Que razão? A verdade, o certo, o melhor a fazer; enfim, tudo o que não se faz quando se deixa ser conduzido pelos pensamentos confusos, raivosos e insensatos, que levam ao abismo. Se antes de responder rispidamente a uma pessoa se acalmar e pensar na consequência que aquilo pode levar, certamente haveria muito menos discussões e até brigas do que existe normalmente.

Quando eu me conhecer, me reconhecer (re-trazer a mente de novo), ou seja, voltar a se conhecer, traz de volta o EU perdido no tempo, aquele que você permitiu que corrompesse a sua vida. Então não devo mais pensar? Como assim? Deve sim, mas com sabedoria, sem deixar que a vida contamine quem você é de verdade, sem permitir jogar com as pessoas, sem permitir a competição “Quem é melhor, quem ganha”. Ninguém ganha nada, só perde nesse abate de poder e conquistas.

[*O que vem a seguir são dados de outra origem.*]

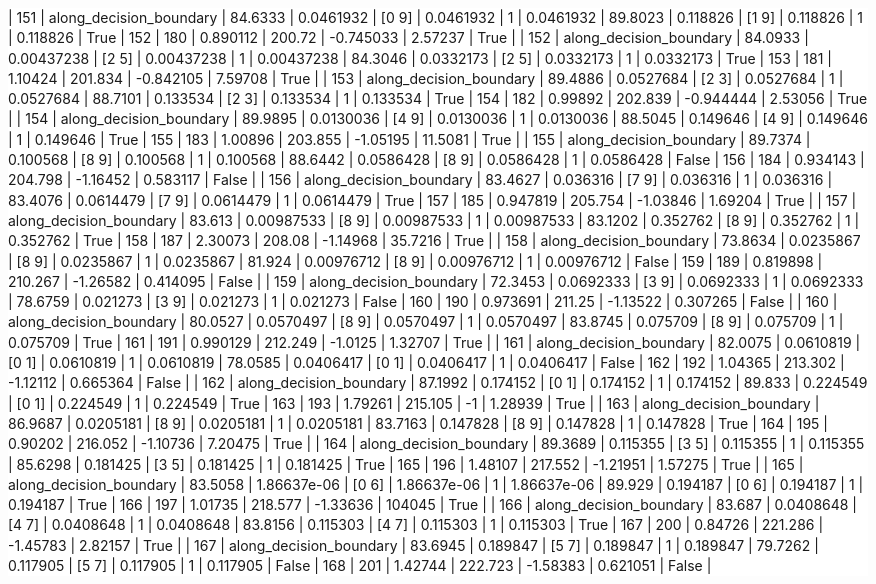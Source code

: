 | 151 | along_decision_boundary |     84.6333 | 0.0461932   | [0 9]    |   0.0461932   |      1 | 0.0461932   |      89.8023 | 0.118826    | [1 9]     |    0.118826    |       1 | 0.118826    | True      |    152 |             180 |                0.890112 |              200.72    | -0.745033  |      2.57237     | True            |
| 152 | along_decision_boundary |     84.0933 | 0.00437238  | [2 5]    |   0.00437238  |      1 | 0.00437238  |      84.3046 | 0.0332173   | [2 5]     |    0.0332173   |       1 | 0.0332173   | True      |    153 |             181 |                1.10424  |              201.834   | -0.842105  |      7.59708     | True            |
| 153 | along_decision_boundary |     89.4886 | 0.0527684   | [2 3]    |   0.0527684   |      1 | 0.0527684   |      88.7101 | 0.133534    | [2 3]     |    0.133534    |       1 | 0.133534    | True      |    154 |             182 |                0.99892  |              202.839   | -0.944444  |      2.53056     | True            |
| 154 | along_decision_boundary |     89.9895 | 0.0130036   | [4 9]    |   0.0130036   |      1 | 0.0130036   |      88.5045 | 0.149646    | [4 9]     |    0.149646    |       1 | 0.149646    | True      |    155 |             183 |                1.00896  |              203.855   | -1.05195   |     11.5081      | True            |
| 155 | along_decision_boundary |     89.7374 | 0.100568    | [8 9]    |   0.100568    |      1 | 0.100568    |      88.6442 | 0.0586428   | [8 9]     |    0.0586428   |       1 | 0.0586428   | False     |    156 |             184 |                0.934143 |              204.798   | -1.16452   |      0.583117    | False           |
| 156 | along_decision_boundary |     83.4627 | 0.036316    | [7 9]    |   0.036316    |      1 | 0.036316    |      83.4076 | 0.0614479   | [7 9]     |    0.0614479   |       1 | 0.0614479   | True      |    157 |             185 |                0.947819 |              205.754   | -1.03846   |      1.69204     | True            |
| 157 | along_decision_boundary |     83.613  | 0.00987533  | [8 9]    |   0.00987533  |      1 | 0.00987533  |      83.1202 | 0.352762    | [8 9]     |    0.352762    |       1 | 0.352762    | True      |    158 |             187 |                2.30073  |              208.08    | -1.14968   |     35.7216      | True            |
| 158 | along_decision_boundary |     73.8634 | 0.0235867   | [8 9]    |   0.0235867   |      1 | 0.0235867   |      81.924  | 0.00976712  | [8 9]     |    0.00976712  |       1 | 0.00976712  | False     |    159 |             189 |                0.819898 |              210.267   | -1.26582   |      0.414095    | False           |
| 159 | along_decision_boundary |     72.3453 | 0.0692333   | [3 9]    |   0.0692333   |      1 | 0.0692333   |      78.6759 | 0.021273    | [3 9]     |    0.021273    |       1 | 0.021273    | False     |    160 |             190 |                0.973691 |              211.25    | -1.13522   |      0.307265    | False           |
| 160 | along_decision_boundary |     80.0527 | 0.0570497   | [8 9]    |   0.0570497   |      1 | 0.0570497   |      83.8745 | 0.075709    | [8 9]     |    0.075709    |       1 | 0.075709    | True      |    161 |             191 |                0.990129 |              212.249   | -1.0125    |      1.32707     | True            |
| 161 | along_decision_boundary |     82.0075 | 0.0610819   | [0 1]    |   0.0610819   |      1 | 0.0610819   |      78.0585 | 0.0406417   | [0 1]     |    0.0406417   |       1 | 0.0406417   | False     |    162 |             192 |                1.04365  |              213.302   | -1.12112   |      0.665364    | False           |
| 162 | along_decision_boundary |     87.1992 | 0.174152    | [0 1]    |   0.174152    |      1 | 0.174152    |      89.833  | 0.224549    | [0 1]     |    0.224549    |       1 | 0.224549    | True      |    163 |             193 |                1.79261  |              215.105   | -1         |      1.28939     | True            |
| 163 | along_decision_boundary |     86.9687 | 0.0205181   | [8 9]    |   0.0205181   |      1 | 0.0205181   |      83.7163 | 0.147828    | [8 9]     |    0.147828    |       1 | 0.147828    | True      |    164 |             195 |                0.90202  |              216.052   | -1.10736   |      7.20475     | True            |
| 164 | along_decision_boundary |     89.3689 | 0.115355    | [3 5]    |   0.115355    |      1 | 0.115355    |      85.6298 | 0.181425    | [3 5]     |    0.181425    |       1 | 0.181425    | True      |    165 |             196 |                1.48107  |              217.552   | -1.21951   |      1.57275     | True            |
| 165 | along_decision_boundary |     83.5058 | 1.86637e-06 | [0 6]    |   1.86637e-06 |      1 | 1.86637e-06 |      89.929  | 0.194187    | [0 6]     |    0.194187    |       1 | 0.194187    | True      |    166 |             197 |                1.01735  |              218.577   | -1.33636   | 104045           | True            |
| 166 | along_decision_boundary |     83.687  | 0.0408648   | [4 7]    |   0.0408648   |      1 | 0.0408648   |      83.8156 | 0.115303    | [4 7]     |    0.115303    |       1 | 0.115303    | True      |    167 |             200 |                0.84726  |              221.286   | -1.45783   |      2.82157     | True            |
| 167 | along_decision_boundary |     83.6945 | 0.189847    | [5 7]    |   0.189847    |      1 | 0.189847    |      79.7262 | 0.117905    | [5 7]     |    0.117905    |       1 | 0.117905    | False     |    168 |             201 |                1.42744  |              222.723   | -1.58383   |      0.621051    | False           |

Vamos nos permitir ser um pouco loucos, mas uma loucura saudável pra mim e pra você, uma loucura que não prejudique o outro, uma loucura que me faça descobrir que eu sou eu e você é você, simples assim. Uma loucura, que estou pensando loucuras para o meu bem-estar, para mim.

“Penso, logo sei”. Não, não sabe, só pensar não te faz o rei da sabedoria, mesmo porque sabedoria se adquire experenciando e não pensando, mas vivendo, aprendendo, dia após dia, caindo e levantando ( tem que cair, mas ao levantar tem que aprender, senão será um cai e levanta e não aprende nada).

Sejamos lúcidos, mas sábios. Sejamos loucos, mas com sabedoria. Não subestime as pessoas, pode até parecer louco, mas pode ser um louco que pensa com sabedoria, enquanto você é um louco que pensa como louco e pode morrer louco.